→ Exercise instructions: Print nothing beyond the line with "listValue = new ArrayList<>();": every line from the beginning of the data up to it, that line included, and no pictures.

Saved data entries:
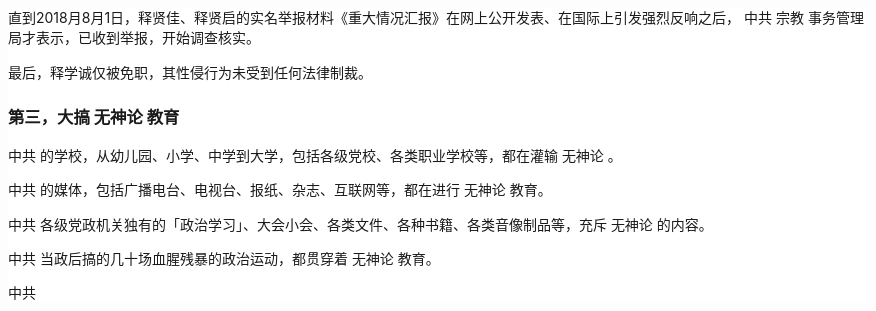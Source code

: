 <p>
  直到2018月8月1日，释贤佳、释贤启的实名举报材料《重大情况汇报》在网上公开发表、在国际上引发强烈反响之后，
  <ok href="/term/1059">
   中共
  </ok>
  <ok href="/term/1004">
   宗教
  </ok>
  事务管理局才表示，已收到举报，开始调查核实。
 </p>
 <p>
  最后，释学诚仅被免职，其性侵行为未受到任何法律制裁。
 </p>
 <h3>
  第三，大搞
  <ok href="/term/12980">
   无神论
  </ok>
  教育
 </h3>
 <p>
  <ok href="/term/1059">
   中共
  </ok>
  的学校，从幼儿园、小学、中学到大学，包括各级党校、各类职业学校等，都在灌输
  <ok href="/term/12980">
   无神论
  </ok>
  。
 </p>
 <p>
  <ok href="/term/1059">
   中共
  </ok>
  的媒体，包括广播电台、电视台、报纸、杂志、互联网等，都在进行
  <ok href="/term/12980">
   无神论
  </ok>
  教育。
 </p>
 <p>
  <ok href="/term/1059">
   中共
  </ok>
  各级党政机关独有的「政治学习」、大会小会、各类文件、各种书籍、各类音像制品等，充斥
  <ok href="/term/12980">
   无神论
  </ok>
  的内容。
 </p>
 <p>
  <ok href="/term/1059">
   中共
  </ok>
  当政后搞的几十场血腥残暴的政治运动，都贯穿着
  <ok href="/term/12980">
   无神论
  </ok>
  教育。
 </p>
 <p>
  <ok href="/term/1059">
   中共
  </ok>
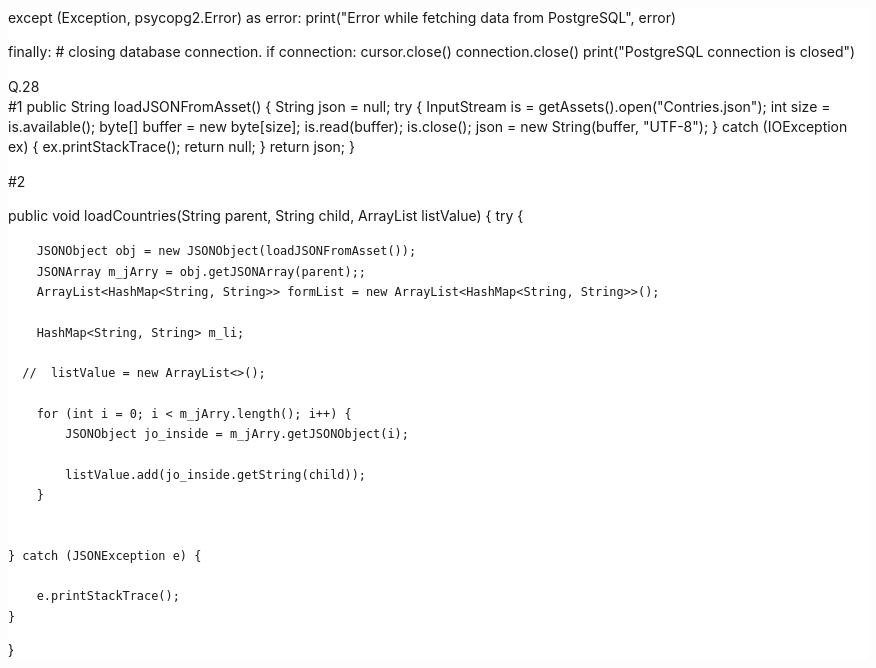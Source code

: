 except (Exception, psycopg2.Error) as error:
    print("Error while fetching data from PostgreSQL", error)

finally:
    # closing database connection.
    if connection:
        cursor.close()
        connection.close()
        print("PostgreSQL connection is closed")
        
Q.28        
#1
public String loadJSONFromAsset() {
    String json = null;
    try {
        InputStream is = getAssets().open("Contries.json");
        int size = is.available();
        byte[] buffer = new byte[size];
        is.read(buffer);
        is.close();
        json = new String(buffer, "UTF-8");
    } catch (IOException ex) {
        ex.printStackTrace();
        return null;
    }
    return json;
}

#2

public void loadCountries(String parent, String child, ArrayList<String> listValue)
{
    try {

        JSONObject obj = new JSONObject(loadJSONFromAsset());
        JSONArray m_jArry = obj.getJSONArray(parent);;
        ArrayList<HashMap<String, String>> formList = new ArrayList<HashMap<String, String>>();

        HashMap<String, String> m_li;

      //  listValue = new ArrayList<>();

        for (int i = 0; i < m_jArry.length(); i++) {
            JSONObject jo_inside = m_jArry.getJSONObject(i);

            listValue.add(jo_inside.getString(child));
        }


    } catch (JSONException e) {

        e.printStackTrace();
    }


}
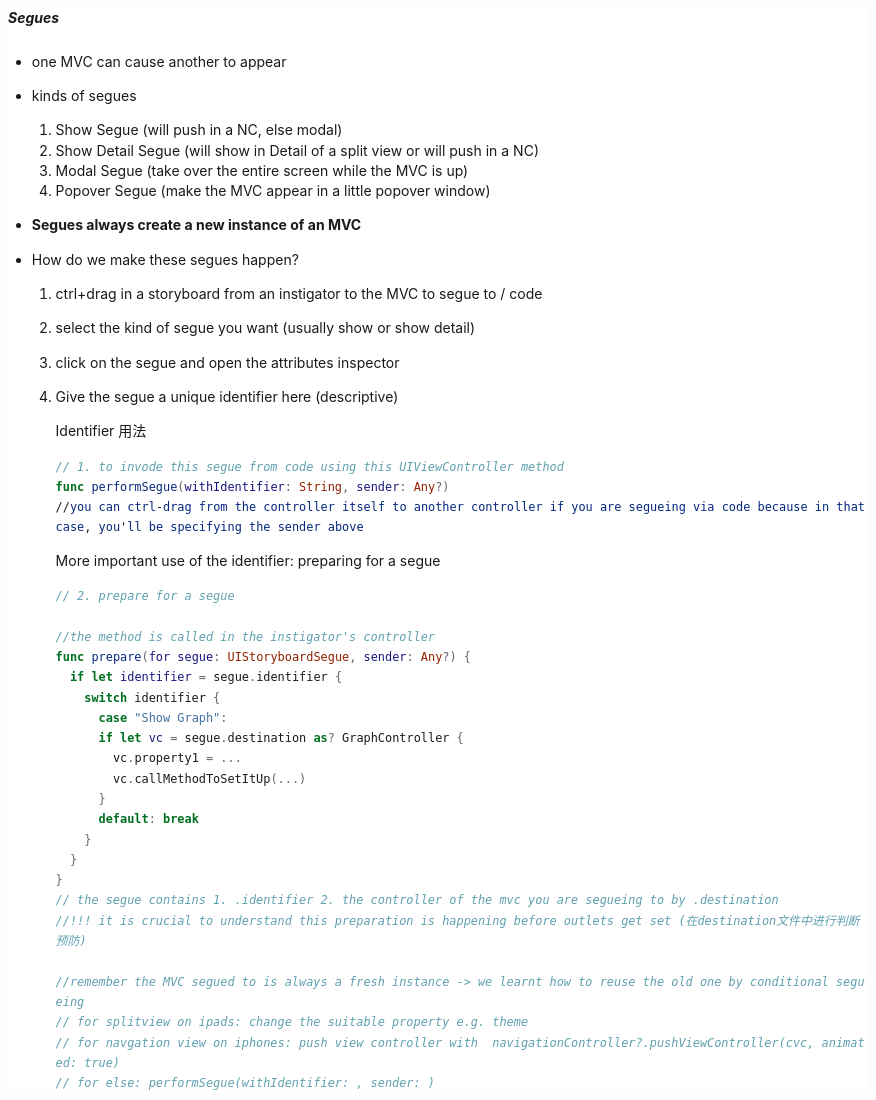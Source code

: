 ##### Segues

- one MVC can cause another to appear

- kinds of segues
  1. Show Segue (will push in a NC, else modal)
  2. Show Detail Segue (will show in Detail of a split view or will push in a NC)
  3. Modal Segue (take over the entire screen while the MVC is up)
  4. Popover Segue (make the MVC appear in a little popover window)

- **Segues always create a new instance of an MVC**

- How do we make these segues happen?

  1. ctrl+drag in a storyboard from an instigator to the MVC to segue to   /  code

  2. select the kind of segue you want (usually show or show detail)

  3. click on the segue and open the attributes inspector

  4. Give the segue a unique identifier here (descriptive) 

     Identifier 用法

     ```swift
     // 1. to invode this segue from code using this UIViewController method
     func performSegue(withIdentifier: String, sender: Any?)
     //you can ctrl-drag from the controller itself to another controller if you are segueing via code because in that case, you'll be specifying the sender above
     ```

     More important use of the identifier: preparing for a segue

     ```swift
     // 2. prepare for a segue
     
     //the method is called in the instigator's controller
     func prepare(for segue: UIStoryboardSegue, sender: Any?) {
       if let identifier = segue.identifier {
         switch identifier {
           case "Show Graph":
           if let vc = segue.destination as? GraphController {
             vc.property1 = ...
             vc.callMethodToSetItUp(...)
           }
           default: break
         }
       }
     }
     // the segue contains 1. .identifier 2. the controller of the mvc you are segueing to by .destination
     //!!! it is crucial to understand this preparation is happening before outlets get set (在destination文件中进行判断预防)
     
     //remember the MVC segued to is always a fresh instance -> we learnt how to reuse the old one by conditional segueing 
     // for splitview on ipads: change the suitable property e.g. theme
     // for navgation view on iphones: push view controller with  navigationController?.pushViewController(cvc, animated: true)
     // for else: performSegue(withIdentifier: , sender: )
     ```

→ Result of this exercise:
Source code

: <p>
  直到2018月8月1日，释贤佳、释贤启的实名举报材料《重大情况汇报》在网上公开发表、在国际上引发强烈反响之后，
  <ok href="/term/1059">
   中共
  </ok>
  <ok href="/term/1004">
   宗教
  </ok>
  事务管理局才表示，已收到举报，开始调查核实。
 </p>
 <p>
  最后，释学诚仅被免职，其性侵行为未受到任何法律制裁。
 </p>
 <h3>
  第三，大搞
  <ok href="/term/12980">
   无神论
  </ok>
  教育
 </h3>
 <p>
  <ok href="/term/1059">
   中共
  </ok>
  的学校，从幼儿园、小学、中学到大学，包括各级党校、各类职业学校等，都在灌输
  <ok href="/term/12980">
   无神论
  </ok>
  。
 </p>
 <p>
  <ok href="/term/1059">
   中共
  </ok>
  的媒体，包括广播电台、电视台、报纸、杂志、互联网等，都在进行
  <ok href="/term/12980">
   无神论
  </ok>
  教育。
 </p>
 <p>
  <ok href="/term/1059">
   中共
  </ok>
  各级党政机关独有的「政治学习」、大会小会、各类文件、各种书籍、各类音像制品等，充斥
  <ok href="/term/12980">
   无神论
  </ok>
  的内容。
 </p>
 <p>
  <ok href="/term/1059">
   中共
  </ok>
  当政后搞的几十场血腥残暴的政治运动，都贯穿着
  <ok href="/term/12980">
   无神论
  </ok>
  教育。
 </p>
 <p>
  <ok href="/term/1059">
   中共
  </ok>
Source code

: except (Exception, psycopg2.Error) as error:
    print("Error while fetching data from PostgreSQL", error)

finally:
    # closing database connection.
    if connection:
        cursor.close()
        connection.close()
        print("PostgreSQL connection is closed")
        
Q.28        
#1
public String loadJSONFromAsset() {
    String json = null;
    try {
        InputStream is = getAssets().open("Contries.json");
        int size = is.available();
        byte[] buffer = new byte[size];
        is.read(buffer);
        is.close();
        json = new String(buffer, "UTF-8");
    } catch (IOException ex) {
        ex.printStackTrace();
        return null;
    }
    return json;
}

#2

public void loadCountries(String parent, String child, ArrayList<String> listValue)
{
    try {

        JSONObject obj = new JSONObject(loadJSONFromAsset());
        JSONArray m_jArry = obj.getJSONArray(parent);;
        ArrayList<HashMap<String, String>> formList = new ArrayList<HashMap<String, String>>();

        HashMap<String, String> m_li;

      //  listValue = new ArrayList<>();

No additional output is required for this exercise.